Precision traffic and sensor simulation: To help streamline development cycles, ADAS system designers need to simulate real-world driving and traffic scenarios to create verification, validation, and development environments in a lab or office setting. The ideal solution would support the creation of complex, virtual road networks, whereby designers can define sophisticated traffic maneuvers on virtual roads among static and movable objects such as traffic signs and pedestrians. This requires the emulation of physical sensors—radar, LiDAR, and camera—with hardware-in-the-loop (HIL) testing capabilities to accommodate complex ADAS systems.
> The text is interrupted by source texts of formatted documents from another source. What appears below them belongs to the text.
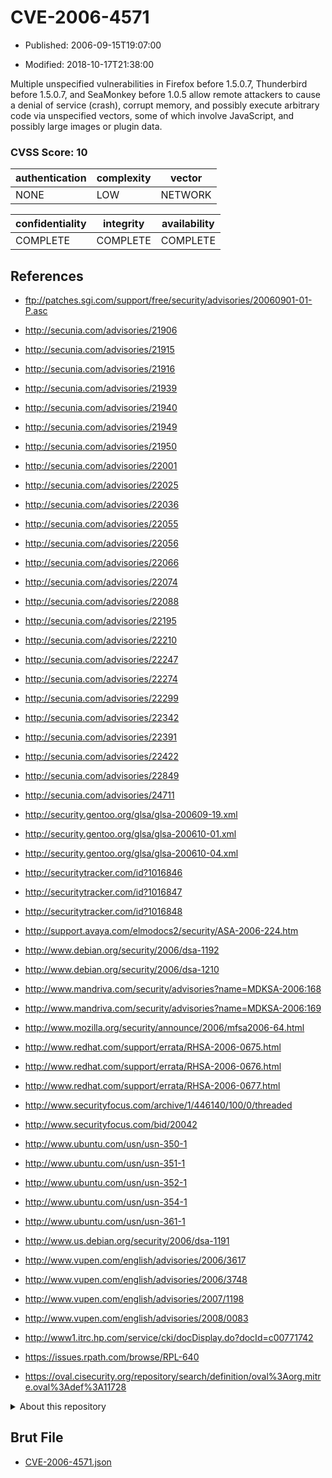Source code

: # CVE-2006-4571

- Published: 2006-09-15T19:07:00

- Modified: 2018-10-17T21:38:00

Multiple unspecified vulnerabilities in Firefox before 1.5.0.7, Thunderbird before 1.5.0.7, and SeaMonkey before 1.0.5 allow remote attackers to cause a denial of service (crash), corrupt memory, and possibly execute arbitrary code via unspecified vectors, some of which involve JavaScript, and possibly large images or plugin data.

### CVSS Score: **10**

| authentication | complexity | vector |
| --- | --- | --- |
| NONE | LOW | NETWORK |

| confidentiality | integrity | availability |
| --- | --- | --- |
| COMPLETE | COMPLETE | COMPLETE |

## References

* ftp://patches.sgi.com/support/free/security/advisories/20060901-01-P.asc

* http://secunia.com/advisories/21906

* http://secunia.com/advisories/21915

* http://secunia.com/advisories/21916

* http://secunia.com/advisories/21939

* http://secunia.com/advisories/21940

* http://secunia.com/advisories/21949

* http://secunia.com/advisories/21950

* http://secunia.com/advisories/22001

* http://secunia.com/advisories/22025

* http://secunia.com/advisories/22036

* http://secunia.com/advisories/22055

* http://secunia.com/advisories/22056

* http://secunia.com/advisories/22066

* http://secunia.com/advisories/22074

* http://secunia.com/advisories/22088

* http://secunia.com/advisories/22195

* http://secunia.com/advisories/22210

* http://secunia.com/advisories/22247

* http://secunia.com/advisories/22274

* http://secunia.com/advisories/22299

* http://secunia.com/advisories/22342

* http://secunia.com/advisories/22391

* http://secunia.com/advisories/22422

* http://secunia.com/advisories/22849

* http://secunia.com/advisories/24711

* http://security.gentoo.org/glsa/glsa-200609-19.xml

* http://security.gentoo.org/glsa/glsa-200610-01.xml

* http://security.gentoo.org/glsa/glsa-200610-04.xml

* http://securitytracker.com/id?1016846

* http://securitytracker.com/id?1016847

* http://securitytracker.com/id?1016848

* http://support.avaya.com/elmodocs2/security/ASA-2006-224.htm

* http://www.debian.org/security/2006/dsa-1192

* http://www.debian.org/security/2006/dsa-1210

* http://www.mandriva.com/security/advisories?name=MDKSA-2006:168

* http://www.mandriva.com/security/advisories?name=MDKSA-2006:169

* http://www.mozilla.org/security/announce/2006/mfsa2006-64.html

* http://www.redhat.com/support/errata/RHSA-2006-0675.html

* http://www.redhat.com/support/errata/RHSA-2006-0676.html

* http://www.redhat.com/support/errata/RHSA-2006-0677.html

* http://www.securityfocus.com/archive/1/446140/100/0/threaded

* http://www.securityfocus.com/bid/20042

* http://www.ubuntu.com/usn/usn-350-1

* http://www.ubuntu.com/usn/usn-351-1

* http://www.ubuntu.com/usn/usn-352-1

* http://www.ubuntu.com/usn/usn-354-1

* http://www.ubuntu.com/usn/usn-361-1

* http://www.us.debian.org/security/2006/dsa-1191

* http://www.vupen.com/english/advisories/2006/3617

* http://www.vupen.com/english/advisories/2006/3748

* http://www.vupen.com/english/advisories/2007/1198

* http://www.vupen.com/english/advisories/2008/0083

* http://www1.itrc.hp.com/service/cki/docDisplay.do?docId=c00771742

* https://issues.rpath.com/browse/RPL-640

* https://oval.cisecurity.org/repository/search/definition/oval%3Aorg.mitre.oval%3Adef%3A11728

<details>
<summary>About this repository</summary> 

  This repository is part of the project [Live Hack CVE](https://github.com/Live-Hack-CVE). Main website can be found [www.live-hack.org](https://www.live-hack.org) 
  
  Made by [Sn0wAlice](https://github.com/Sn0wAlice) for the people that care about security and need to have a feed of the latest CVEs. Hope you enjoy it, don't forget to star the repo and follow me on [Twitter](https://twitter.com/Sn0wAlice) and [Github](https://github.com/Sn0wAlice). And that is my [personnal website](https://www.alice-snow.me/)

  - [Home Page](https://github.com/Live-Hack-CVE)
  - [Framework](https://github.com/Live-Hack-CVE/cve-framework)
  - [CVE database](https://github.com/Live-Hack-CVE/full_database)
  - [Changelog](https://github.com/Live-Hack-CVE/Changelog)
</details>

## Brut File

* [CVE-2006-4571.json](https://raw.githubusercontent.com/Live-Hack-CVE/full_database/main/cves/2006/CVE-2006-4571.json)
Open-source software development: Deploying safe AVs at scale is a colossal undertaking that requires strong synergies between corporate development, government entities, and academic research. It also requires a vastly expanded ecosystem for AV technologies. Organizations like the non-profit Autoware Foundation are closing these gaps by initiating, growing, and funding open-source projects that enable self-driving mobility. Open-sourced software-stack contributions from members are fully open to everyone, and the group is developing software that is vendor-agnostic to any processor or system-on-chip, enabling an easier way to compare and contrast vendor offerings.
Central processing hub: All of the aforementioned tools, software, and hardware accelerators must ultimately reside within a unified testing and development platform that integrates ASIL-ready automotive-grade processors to enable optimized performance-per-watt and thermal profiles that can’t be met with power-hungry, general-purpose processor cores. It must house the central compute and connectivity to accommodate vision, radar, and LiDAR signal paths while delivering the performance required to analyze driving environments—in the lab and on the road—to assess risk factors and govern the vehicle’s behavior.
NXP Semiconductors strives to take a leading role in assembling and orchestrating the aforementioned supporting technologies that will be required to help OEMs and Tier 1s accelerate the development path toward fully autonomous vehicle functionality. This effort, demonstrated at CES 2020, is designed to enable the precise orchestration of automotive safety and compute capabilities—leveraging a range of development, testing, and validation efficiencies with a shared vision for the future of automotive safety.
Together with technology leaders like Kalray, Green Hills Software, Embotech, dSPACE, Ansys, and others—in coordination with non-profit organizations like the Autoware Foundation promoting open-source development initiatives—we are harnessing our efforts into a unified framework that ADAS and automotive AI system designers can trust for ASIL-grade quality and reliability, even as their designs evolve. The end goal is to help OEMs and Tier 1s minimize workflow and interoperability complexities—and associated costs—to help them innovate the future of AV technology.